A BID to confiscate proceeds of crime from the jailed Hashtroudi brothers has started, the HMRC has confirmed.

Bournemouth siblings Shahab Hashtroudi, 64, Shahin Hashtroudi, 58, and Hedayat Hashtroudi, 68, built up an entertainment empire of restaurants and pubs across Dorset, Hampshire and Surrey.

They were sent to prison for a combined total of 14 years, last month, for stealing £3million in a complex tax fraud.

HM Revenue and Customs (HMRC) Fraud Investigation Service assistant director Richard Wilkinson, speaking immediately after January's Southampton Crown Court sentencing hearing, said: "The money they failed to declare is the equivalent to the starting salaries of 165 nurses for a year."

The trio, whose business interests included the Alcatraz Caffes at Horseshoe Common in Bournemouth, and High Street, Poole, employed around 250 members of staff at their height. The Alcatraz Group was established in 1974 and expanded across 15 outlets, but from October 2008 the brothers established 11 companies, all which failed leaving huge debts. Some of these companies failed to pay a single penny in VAT to HMRC, while stealing the income tax and national insurance contributions of their employees.

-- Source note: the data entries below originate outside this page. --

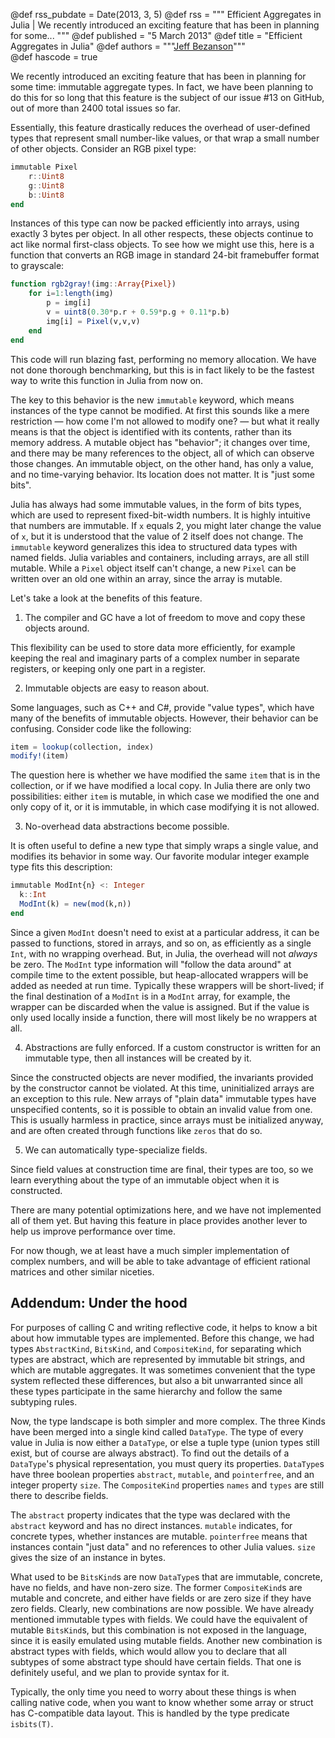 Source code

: @def rss_pubdate = Date(2013, 3, 5)
@def rss = """ Efficient Aggregates in Julia | We recently introduced an exciting feature that has been in planning for some... """
@def published = "5 March 2013"
@def title = "Efficient Aggregates in Julia"
@def authors = """<a href="https://github.com/JeffBezanson">Jeff Bezanson</a>"""  
@def hascode = true


We recently introduced an exciting feature that has been in planning for some
time: immutable aggregate types. In fact, we have been planning to do this
for so long that this feature is the subject of our issue #13 on GitHub,
out of more than 2400 total issues so far.

Essentially, this feature drastically reduces the overhead of user-defined
types that represent small number-like values, or that wrap a small number
of other objects. Consider an RGB pixel type:

```julia
immutable Pixel
    r::Uint8
    g::Uint8
    b::Uint8
end
```

Instances of this type can now be packed efficiently into arrays, using
exactly 3 bytes per object. In all other respects, these objects continue
to act like normal first-class objects. To see how we might use
this, here is a function that converts an RGB image in standard 24-bit
framebuffer format to grayscale:

```julia
function rgb2gray!(img::Array{Pixel})
    for i=1:length(img)
        p = img[i]
        v = uint8(0.30*p.r + 0.59*p.g + 0.11*p.b)
        img[i] = Pixel(v,v,v)
    end
end
```

This code will run blazing fast, performing no memory allocation. We
have not done thorough benchmarking, but this is in fact likely to be the
fastest way to write this function in Julia from now on.

The key to this behavior is the new `immutable` keyword, which means
instances of the type cannot be modified. At first this sounds like
a mere restriction — how come I'm not allowed to modify one? — but
what it really means is that the object is identified with its contents,
rather than its memory address. A mutable object has "behavior"; it changes
over time, and there may be many references to the object, all of which
can observe those changes. An immutable object, on the other hand, has only
a value, and no time-varying behavior. Its location does not matter. It is
"just some bits".

Julia has always had some immutable values, in the form of bits types,
which are used to represent fixed-bit-width numbers. It is highly intuitive
that numbers are immutable. If `x` equals 2, you might later change the value
of `x`, but it is understood that the value of 2 itself does not change.
The `immutable` keyword generalizes this idea to structured data types with
named fields. Julia variables and containers, including arrays, are all
still mutable. While a `Pixel` object itself can't change, a new `Pixel`
can be written over an old one within an array, since the array is mutable.

Let's take a look at the benefits of this feature.

1. The compiler and GC have a lot of freedom to move and copy these objects
   around.

This flexibility can be used to store data more efficiently, for example keeping the real
and imaginary parts of a complex number in separate registers, or keeping only one part in a
register.

2. Immutable objects are easy to reason about.

Some languages, such as C++ and C#, provide "value types", which have many of the benefits
of immutable objects. However, their behavior can be confusing. Consider code like the
following:

```julia
item = lookup(collection, index)
modify!(item)
```

The question here is whether we have modified the same `item` that is in
the collection, or if we have modified a local copy. In Julia there are
only two possibilities: either `item` is mutable, in which case we modified the
one and only copy of it, or it is immutable, in which case modifying it is
not allowed.

3. No-overhead data abstractions become possible.

It is often useful to define a new type that simply wraps a single value, and modifies its
behavior in some way. Our favorite modular integer example type fits this description:

```julia
immutable ModInt{n} <: Integer
  k::Int
  ModInt(k) = new(mod(k,n))
end
```

Since a given `ModInt` doesn't need to exist at a particular address, it
can be passed to functions, stored in arrays, and so on, as efficiently as
a single `Int`, with no wrapping overhead. But, in Julia, the overhead will not
*always* be zero. The `ModInt` type information will "follow the data around"
at compile time to the extent possible, but heap-allocated wrappers will be
added as needed at run time. Typically these wrappers will be short-lived;
if the final destination of a `ModInt` is in a `ModInt` array, for example,
the wrapper can be discarded when the value is assigned. But if the value is
only used locally inside a function, there will most likely be no wrappers
at all.

4. Abstractions are fully enforced. If a custom constructor is written for
   an immutable type, then all instances will be created by it.

Since the constructed objects are never modified, the invariants provided by the constructor
cannot be violated. At this time, uninitialized arrays are an exception to this rule. New
arrays of "plain data" immutable types have unspecified contents, so it is possible to
obtain an invalid value from one. This is usually harmless in practice, since arrays must be
initialized anyway, and are often created through functions like `zeros` that do so.

5. We can automatically type-specialize fields.

Since field values at construction time are final, their types are too, so we learn
everything about the type of an immutable object when it is constructed.

There are many potential optimizations here, and we have not implemented all of them yet.
But having this feature in place provides another lever to help us improve performance over
time.

For now though, we at least have a much simpler implementation of complex numbers, and will
be able to take advantage of efficient rational matrices and other similar niceties.


## Addendum: Under the hood

For purposes of calling C and writing reflective code, it helps to know a
bit about how immutable types are implemented. Before this change, we had
types `AbstractKind`, `BitsKind`, and `CompositeKind`, for separating which
types are abstract, which are represented by immutable bit strings, and which
are mutable aggregates. It was sometimes convenient that the type system
reflected these differences, but also a bit unwarranted since all these
types participate in the same hierarchy and follow the same subtyping rules.

Now, the type landscape is both simpler and more complex. The three Kinds
have been merged into a single kind called `DataType`. The type of every
value in Julia is now either a `DataType`, or else a tuple type (union types
still exist, but of course are always abstract). To find out the details
of a `DataType`'s physical representation, you must query its properties.
`DataType`s have three boolean properties `abstract`, `mutable`, and
`pointerfree`, and an integer property `size`. The `CompositeKind` properties
`names` and `types` are still there to describe fields.

The `abstract` property indicates that the type was declared with the
`abstract` keyword and has no direct instances. `mutable` indicates, for
concrete types, whether instances are mutable. `pointerfree` means that
instances contain "just data" and no references to other Julia values.
`size` gives the size of an instance in bytes.

What used to be `BitsKind`s are now `DataType`s that are immutable, concrete,
have no fields, and have non-zero size. The former `CompositeKind`s are
mutable and concrete, and either have fields or are zero size if they
have zero fields. Clearly, new combinations are now possible. We have
already mentioned immutable types with fields. We could have the equivalent
of mutable `BitsKind`s, but this combination is not exposed in the language,
since it is easily emulated using mutable fields. Another new combination
is abstract types with fields, which would allow you to declare that all
subtypes of some abstract type should have certain fields. That one is
definitely useful, and we plan to provide syntax for it.

Typically, the only time you need to worry about these things
is when calling native code, when you want to know whether some array
or struct has C-compatible data layout. This is handled by the type
predicate `isbits(T)`.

Yesterday, an HMRC spokesman confirmed: "Confiscation proceedings are under way to recover the proceeds of crime."

It is unknown exactly what assets the brothers have, as many of the venues they ran are likely no longer under any of their names.

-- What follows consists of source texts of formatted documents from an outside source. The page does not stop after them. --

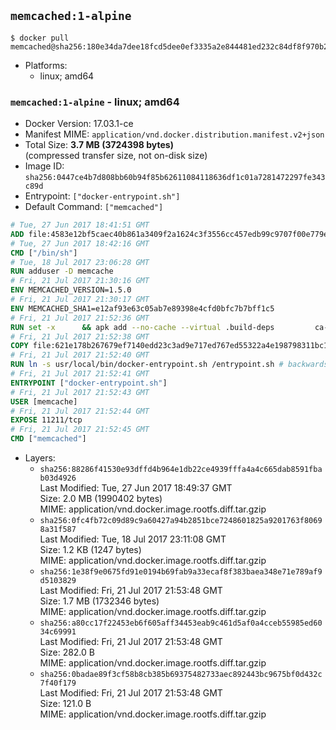 ## `memcached:1-alpine`

```console
$ docker pull memcached@sha256:180e34da7dee18fcd5dee0ef3335a2e844481ed232c84df8f970b2abf89b67e6
```

-	Platforms:
	-	linux; amd64

### `memcached:1-alpine` - linux; amd64

-	Docker Version: 17.03.1-ce
-	Manifest MIME: `application/vnd.docker.distribution.manifest.v2+json`
-	Total Size: **3.7 MB (3724398 bytes)**  
	(compressed transfer size, not on-disk size)
-	Image ID: `sha256:0447ce4b7d808bb60b94f85b62611084118636df1c01a7281472297fe343c89d`
-	Entrypoint: `["docker-entrypoint.sh"]`
-	Default Command: `["memcached"]`

```dockerfile
# Tue, 27 Jun 2017 18:41:51 GMT
ADD file:4583e12bf5caec40b861a3409f2a1624c3f3556cc457edb99c9707f00e779e45 in / 
# Tue, 27 Jun 2017 18:42:16 GMT
CMD ["/bin/sh"]
# Tue, 18 Jul 2017 23:06:28 GMT
RUN adduser -D memcache
# Fri, 21 Jul 2017 21:30:16 GMT
ENV MEMCACHED_VERSION=1.5.0
# Fri, 21 Jul 2017 21:30:17 GMT
ENV MEMCACHED_SHA1=e12af93e63c05ab7e89398e4cfd0bfc7b7bff1c5
# Fri, 21 Jul 2017 21:52:36 GMT
RUN set -x 		&& apk add --no-cache --virtual .build-deps 		ca-certificates 		coreutils 		cyrus-sasl-dev 		dpkg-dev dpkg 		gcc 		libc-dev 		libevent-dev 		libressl 		linux-headers 		make 		perl 		perl-utils 		tar 		&& wget -O memcached.tar.gz "https://memcached.org/files/memcached-$MEMCACHED_VERSION.tar.gz" 	&& echo "$MEMCACHED_SHA1  memcached.tar.gz" | sha1sum -c - 	&& mkdir -p /usr/src/memcached 	&& tar -xzf memcached.tar.gz -C /usr/src/memcached --strip-components=1 	&& rm memcached.tar.gz 		&& cd /usr/src/memcached 		&& ./configure 		--build="$(dpkg-architecture --query DEB_BUILD_GNU_TYPE)" 		--enable-sasl 	&& make -j "$(nproc)" 		&& make test 	&& make install 		&& cd / && rm -rf /usr/src/memcached 		&& runDeps="$( 		scanelf --needed --nobanner --recursive /usr/local 			| awk '{ gsub(/,/, "\nso:", $2); print "so:" $2 }' 			| sort -u 			| xargs -r apk info --installed 			| sort -u 	)" 	&& apk add --virtual .memcached-rundeps $runDeps 	&& apk del .build-deps 		&& memcached -V
# Fri, 21 Jul 2017 21:52:38 GMT
COPY file:621e178b267679ef7140edd23c3ad9e717ed767ed55322a4e198798311bc1d36 in /usr/local/bin/ 
# Fri, 21 Jul 2017 21:52:40 GMT
RUN ln -s usr/local/bin/docker-entrypoint.sh /entrypoint.sh # backwards compat
# Fri, 21 Jul 2017 21:52:41 GMT
ENTRYPOINT ["docker-entrypoint.sh"]
# Fri, 21 Jul 2017 21:52:43 GMT
USER [memcache]
# Fri, 21 Jul 2017 21:52:44 GMT
EXPOSE 11211/tcp
# Fri, 21 Jul 2017 21:52:45 GMT
CMD ["memcached"]
```

-	Layers:
	-	`sha256:88286f41530e93dffd4b964e1db22ce4939fffa4a4c665dab8591fbab03d4926`  
		Last Modified: Tue, 27 Jun 2017 18:49:37 GMT  
		Size: 2.0 MB (1990402 bytes)  
		MIME: application/vnd.docker.image.rootfs.diff.tar.gzip
	-	`sha256:0fc4fb72c09d89c9a60427a94b2851bce7248601825a9201763f80698a31f587`  
		Last Modified: Tue, 18 Jul 2017 23:11:08 GMT  
		Size: 1.2 KB (1247 bytes)  
		MIME: application/vnd.docker.image.rootfs.diff.tar.gzip
	-	`sha256:1e38f9e0675fd91e0194b69fab9a33ecaf8f383baea348e71e789af9d5103829`  
		Last Modified: Fri, 21 Jul 2017 21:53:48 GMT  
		Size: 1.7 MB (1732346 bytes)  
		MIME: application/vnd.docker.image.rootfs.diff.tar.gzip
	-	`sha256:a80cc17f22453eb6f605aff34453eab9c461d5af0a4cceb55985ed6034c69991`  
		Last Modified: Fri, 21 Jul 2017 21:53:48 GMT  
		Size: 282.0 B  
		MIME: application/vnd.docker.image.rootfs.diff.tar.gzip
	-	`sha256:0badae89f3cf58b8cb385b69375482733aec892443bc9675bf0d432c7f40f179`  
		Last Modified: Fri, 21 Jul 2017 21:53:48 GMT  
		Size: 121.0 B  
		MIME: application/vnd.docker.image.rootfs.diff.tar.gzip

Now the proceedings are underway, a certain amount of legal wrangling is expected to take place – alongside further investigations by the HMRC team.

Initial court proceedings have been scheduled for December this year.

From this point onwards, more information should be made public about exactly what assets the HMRC has targeted.

During their sentencing hearing the court heard how the brothers all lived in lavish homes, in the plush Talbot Woods district of Bournemouth.

Shahab Hashtroudi, singled out as the ringleader by the sentencing judge, drove a Porsche and sent his child to private school.